> What is being asked: Copy every line that holds the string "syntax" from the data below.

(Dataset items)
· · · · ·

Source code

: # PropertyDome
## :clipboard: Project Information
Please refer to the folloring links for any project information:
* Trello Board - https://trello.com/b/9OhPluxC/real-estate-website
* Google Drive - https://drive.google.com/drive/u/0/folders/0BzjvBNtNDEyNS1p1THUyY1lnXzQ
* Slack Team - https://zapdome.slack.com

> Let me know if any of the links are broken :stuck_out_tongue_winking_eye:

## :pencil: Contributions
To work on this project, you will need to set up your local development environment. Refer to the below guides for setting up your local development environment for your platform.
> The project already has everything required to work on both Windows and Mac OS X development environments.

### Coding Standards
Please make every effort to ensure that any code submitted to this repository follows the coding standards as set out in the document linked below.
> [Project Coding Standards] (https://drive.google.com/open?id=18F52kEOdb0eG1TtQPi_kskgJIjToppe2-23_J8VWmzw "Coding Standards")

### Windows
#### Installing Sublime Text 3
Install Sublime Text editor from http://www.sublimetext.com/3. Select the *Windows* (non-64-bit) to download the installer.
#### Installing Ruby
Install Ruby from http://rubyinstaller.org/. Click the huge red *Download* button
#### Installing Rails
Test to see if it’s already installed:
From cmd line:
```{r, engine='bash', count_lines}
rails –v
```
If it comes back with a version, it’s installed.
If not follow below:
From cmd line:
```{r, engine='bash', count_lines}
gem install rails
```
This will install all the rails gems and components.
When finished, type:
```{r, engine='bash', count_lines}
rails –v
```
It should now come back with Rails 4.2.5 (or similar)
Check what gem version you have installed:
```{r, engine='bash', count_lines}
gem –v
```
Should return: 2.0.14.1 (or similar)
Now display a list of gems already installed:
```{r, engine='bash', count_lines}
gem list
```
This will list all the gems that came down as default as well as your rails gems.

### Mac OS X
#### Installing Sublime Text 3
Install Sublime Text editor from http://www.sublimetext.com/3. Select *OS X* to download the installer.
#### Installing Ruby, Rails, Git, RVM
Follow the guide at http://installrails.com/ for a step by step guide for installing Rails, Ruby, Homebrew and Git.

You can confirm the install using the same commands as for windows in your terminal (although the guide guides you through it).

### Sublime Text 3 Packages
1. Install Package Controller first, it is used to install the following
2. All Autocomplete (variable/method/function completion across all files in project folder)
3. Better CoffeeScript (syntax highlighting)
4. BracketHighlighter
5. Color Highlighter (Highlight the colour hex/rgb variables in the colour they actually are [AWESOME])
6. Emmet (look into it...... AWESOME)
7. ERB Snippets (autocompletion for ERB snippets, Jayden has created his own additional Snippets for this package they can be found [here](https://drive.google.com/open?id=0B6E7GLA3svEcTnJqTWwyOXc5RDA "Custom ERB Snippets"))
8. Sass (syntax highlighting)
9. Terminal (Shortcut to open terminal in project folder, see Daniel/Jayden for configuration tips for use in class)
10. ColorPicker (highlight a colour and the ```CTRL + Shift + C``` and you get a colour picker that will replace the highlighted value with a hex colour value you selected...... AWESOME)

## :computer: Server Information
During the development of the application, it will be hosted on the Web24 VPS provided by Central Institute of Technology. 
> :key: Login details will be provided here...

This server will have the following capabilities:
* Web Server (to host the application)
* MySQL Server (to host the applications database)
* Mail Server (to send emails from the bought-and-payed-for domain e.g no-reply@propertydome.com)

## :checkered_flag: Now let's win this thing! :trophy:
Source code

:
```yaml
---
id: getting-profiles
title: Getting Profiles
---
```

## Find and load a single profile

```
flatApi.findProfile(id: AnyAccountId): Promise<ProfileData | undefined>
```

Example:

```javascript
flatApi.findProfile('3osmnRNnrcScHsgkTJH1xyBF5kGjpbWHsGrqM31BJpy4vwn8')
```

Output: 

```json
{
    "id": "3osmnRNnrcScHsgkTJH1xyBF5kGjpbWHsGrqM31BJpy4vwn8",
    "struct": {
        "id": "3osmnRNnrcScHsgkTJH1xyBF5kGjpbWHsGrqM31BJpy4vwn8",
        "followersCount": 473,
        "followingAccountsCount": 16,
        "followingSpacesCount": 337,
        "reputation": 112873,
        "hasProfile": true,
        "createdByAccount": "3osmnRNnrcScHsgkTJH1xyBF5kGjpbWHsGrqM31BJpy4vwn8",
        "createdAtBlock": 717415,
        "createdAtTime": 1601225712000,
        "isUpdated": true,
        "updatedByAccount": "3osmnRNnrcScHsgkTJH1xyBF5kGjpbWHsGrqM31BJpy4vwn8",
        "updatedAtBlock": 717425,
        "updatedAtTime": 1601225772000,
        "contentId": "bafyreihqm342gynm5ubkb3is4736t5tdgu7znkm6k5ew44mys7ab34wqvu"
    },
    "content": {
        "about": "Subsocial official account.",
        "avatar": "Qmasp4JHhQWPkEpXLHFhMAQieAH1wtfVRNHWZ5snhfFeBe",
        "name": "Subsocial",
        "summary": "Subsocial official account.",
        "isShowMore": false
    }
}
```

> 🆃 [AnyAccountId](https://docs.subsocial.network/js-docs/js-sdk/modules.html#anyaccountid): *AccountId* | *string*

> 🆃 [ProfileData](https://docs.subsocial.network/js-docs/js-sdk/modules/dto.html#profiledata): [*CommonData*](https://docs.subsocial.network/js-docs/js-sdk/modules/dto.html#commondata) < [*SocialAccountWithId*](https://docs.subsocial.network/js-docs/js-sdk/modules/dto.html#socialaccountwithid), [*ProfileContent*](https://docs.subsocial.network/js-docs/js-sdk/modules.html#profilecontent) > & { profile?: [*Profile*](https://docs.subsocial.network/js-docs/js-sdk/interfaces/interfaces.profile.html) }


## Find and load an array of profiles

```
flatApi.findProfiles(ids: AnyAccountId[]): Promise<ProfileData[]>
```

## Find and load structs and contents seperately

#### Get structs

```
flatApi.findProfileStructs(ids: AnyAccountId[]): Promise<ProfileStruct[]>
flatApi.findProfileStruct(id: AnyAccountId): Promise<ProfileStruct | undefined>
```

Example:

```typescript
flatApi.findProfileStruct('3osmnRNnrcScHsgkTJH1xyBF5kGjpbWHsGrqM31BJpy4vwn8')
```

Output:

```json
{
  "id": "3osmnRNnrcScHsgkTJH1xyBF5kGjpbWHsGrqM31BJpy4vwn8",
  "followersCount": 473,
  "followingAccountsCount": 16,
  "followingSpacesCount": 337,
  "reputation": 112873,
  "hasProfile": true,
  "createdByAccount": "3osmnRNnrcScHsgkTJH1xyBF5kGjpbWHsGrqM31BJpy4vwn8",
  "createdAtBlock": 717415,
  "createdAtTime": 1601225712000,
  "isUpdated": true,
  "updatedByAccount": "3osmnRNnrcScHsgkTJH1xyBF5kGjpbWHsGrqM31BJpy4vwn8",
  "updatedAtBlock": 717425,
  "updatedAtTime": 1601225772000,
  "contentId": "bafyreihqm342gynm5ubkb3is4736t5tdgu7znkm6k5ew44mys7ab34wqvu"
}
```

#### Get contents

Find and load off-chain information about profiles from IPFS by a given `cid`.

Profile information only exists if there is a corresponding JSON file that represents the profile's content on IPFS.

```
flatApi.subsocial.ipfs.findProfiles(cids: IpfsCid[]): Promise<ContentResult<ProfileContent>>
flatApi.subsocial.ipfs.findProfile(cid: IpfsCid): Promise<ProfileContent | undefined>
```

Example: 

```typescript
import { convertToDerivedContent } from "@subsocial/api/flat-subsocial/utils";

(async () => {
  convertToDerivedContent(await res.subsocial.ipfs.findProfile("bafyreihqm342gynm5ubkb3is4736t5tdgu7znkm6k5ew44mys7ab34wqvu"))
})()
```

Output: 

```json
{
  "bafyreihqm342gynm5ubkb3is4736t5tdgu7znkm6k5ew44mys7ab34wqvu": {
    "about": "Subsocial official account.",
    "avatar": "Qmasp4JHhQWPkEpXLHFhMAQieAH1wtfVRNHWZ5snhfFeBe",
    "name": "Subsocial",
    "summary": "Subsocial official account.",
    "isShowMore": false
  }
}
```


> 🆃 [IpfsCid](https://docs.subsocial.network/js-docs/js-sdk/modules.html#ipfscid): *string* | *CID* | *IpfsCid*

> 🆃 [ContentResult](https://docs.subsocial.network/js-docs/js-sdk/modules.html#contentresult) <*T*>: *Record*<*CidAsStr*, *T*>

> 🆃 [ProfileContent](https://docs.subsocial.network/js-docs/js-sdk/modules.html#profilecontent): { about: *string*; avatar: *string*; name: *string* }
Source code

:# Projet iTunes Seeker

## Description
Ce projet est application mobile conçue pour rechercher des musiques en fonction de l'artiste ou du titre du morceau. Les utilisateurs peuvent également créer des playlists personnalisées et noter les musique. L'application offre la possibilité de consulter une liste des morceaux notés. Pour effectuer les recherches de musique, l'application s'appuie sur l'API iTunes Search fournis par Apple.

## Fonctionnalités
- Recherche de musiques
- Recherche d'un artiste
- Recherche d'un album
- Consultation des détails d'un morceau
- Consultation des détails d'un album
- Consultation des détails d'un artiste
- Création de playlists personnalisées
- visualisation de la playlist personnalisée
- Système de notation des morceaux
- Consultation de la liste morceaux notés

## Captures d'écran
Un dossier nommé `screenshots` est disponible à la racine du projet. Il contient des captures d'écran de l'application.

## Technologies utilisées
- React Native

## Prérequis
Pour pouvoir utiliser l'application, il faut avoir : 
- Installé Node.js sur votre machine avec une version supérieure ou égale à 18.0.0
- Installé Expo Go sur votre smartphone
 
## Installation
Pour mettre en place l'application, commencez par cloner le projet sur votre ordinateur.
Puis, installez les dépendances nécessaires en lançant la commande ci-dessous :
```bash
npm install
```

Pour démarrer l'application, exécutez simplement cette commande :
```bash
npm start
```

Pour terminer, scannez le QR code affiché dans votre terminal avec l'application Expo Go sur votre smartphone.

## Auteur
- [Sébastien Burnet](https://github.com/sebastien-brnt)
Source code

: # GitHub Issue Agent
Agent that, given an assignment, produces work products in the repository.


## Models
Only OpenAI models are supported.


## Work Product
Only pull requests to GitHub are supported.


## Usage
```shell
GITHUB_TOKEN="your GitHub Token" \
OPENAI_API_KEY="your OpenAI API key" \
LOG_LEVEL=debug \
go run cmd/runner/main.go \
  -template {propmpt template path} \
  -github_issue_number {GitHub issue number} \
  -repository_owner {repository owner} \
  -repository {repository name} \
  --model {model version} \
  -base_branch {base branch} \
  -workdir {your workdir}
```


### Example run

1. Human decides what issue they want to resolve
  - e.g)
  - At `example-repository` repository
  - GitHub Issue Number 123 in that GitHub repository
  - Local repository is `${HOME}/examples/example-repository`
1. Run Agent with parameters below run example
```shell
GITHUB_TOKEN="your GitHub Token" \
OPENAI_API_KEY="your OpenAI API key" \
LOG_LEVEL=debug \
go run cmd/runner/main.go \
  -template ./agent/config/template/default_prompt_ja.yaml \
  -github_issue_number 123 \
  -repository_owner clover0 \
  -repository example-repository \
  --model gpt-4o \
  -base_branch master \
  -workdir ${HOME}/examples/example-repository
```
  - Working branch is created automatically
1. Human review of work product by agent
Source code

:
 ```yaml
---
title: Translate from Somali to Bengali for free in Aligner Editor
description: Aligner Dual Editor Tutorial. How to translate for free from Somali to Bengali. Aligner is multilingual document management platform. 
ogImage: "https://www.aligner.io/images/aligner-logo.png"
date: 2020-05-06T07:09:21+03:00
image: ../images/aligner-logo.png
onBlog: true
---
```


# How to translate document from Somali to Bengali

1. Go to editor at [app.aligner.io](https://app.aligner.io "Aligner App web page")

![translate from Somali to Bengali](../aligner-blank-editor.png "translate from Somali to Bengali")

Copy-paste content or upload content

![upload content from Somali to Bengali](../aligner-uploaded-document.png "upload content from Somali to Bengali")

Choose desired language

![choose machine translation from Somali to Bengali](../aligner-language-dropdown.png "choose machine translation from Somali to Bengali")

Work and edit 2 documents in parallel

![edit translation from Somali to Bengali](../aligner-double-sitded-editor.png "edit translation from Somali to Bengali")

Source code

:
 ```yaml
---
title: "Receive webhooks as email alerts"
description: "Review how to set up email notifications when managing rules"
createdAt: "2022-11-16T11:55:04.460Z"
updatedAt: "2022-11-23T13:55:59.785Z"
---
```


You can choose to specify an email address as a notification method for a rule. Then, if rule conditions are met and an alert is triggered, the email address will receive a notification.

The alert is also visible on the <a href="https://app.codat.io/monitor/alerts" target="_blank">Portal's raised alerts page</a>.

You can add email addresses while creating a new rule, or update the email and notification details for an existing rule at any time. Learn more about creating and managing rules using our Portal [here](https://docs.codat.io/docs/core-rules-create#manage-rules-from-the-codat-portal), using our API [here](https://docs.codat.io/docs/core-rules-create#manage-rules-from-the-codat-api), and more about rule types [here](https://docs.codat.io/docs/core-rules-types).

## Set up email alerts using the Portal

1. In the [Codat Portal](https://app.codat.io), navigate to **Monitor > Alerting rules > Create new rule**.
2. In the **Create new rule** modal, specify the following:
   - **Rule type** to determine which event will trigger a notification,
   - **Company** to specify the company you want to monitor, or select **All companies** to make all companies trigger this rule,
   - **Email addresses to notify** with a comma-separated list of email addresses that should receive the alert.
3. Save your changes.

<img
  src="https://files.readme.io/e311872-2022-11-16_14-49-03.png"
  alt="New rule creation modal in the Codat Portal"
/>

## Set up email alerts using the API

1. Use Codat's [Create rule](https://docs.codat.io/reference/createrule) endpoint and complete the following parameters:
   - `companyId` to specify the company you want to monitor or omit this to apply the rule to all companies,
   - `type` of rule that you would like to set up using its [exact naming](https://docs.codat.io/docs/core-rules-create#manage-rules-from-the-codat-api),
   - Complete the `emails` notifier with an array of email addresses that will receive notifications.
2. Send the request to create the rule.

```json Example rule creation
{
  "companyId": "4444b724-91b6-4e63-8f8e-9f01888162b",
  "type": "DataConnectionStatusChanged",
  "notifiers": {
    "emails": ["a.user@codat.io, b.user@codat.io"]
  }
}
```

· · · · ·

> Task result:
3. Better CoffeeScript (syntax highlighting)
8. Sass (syntax highlighting)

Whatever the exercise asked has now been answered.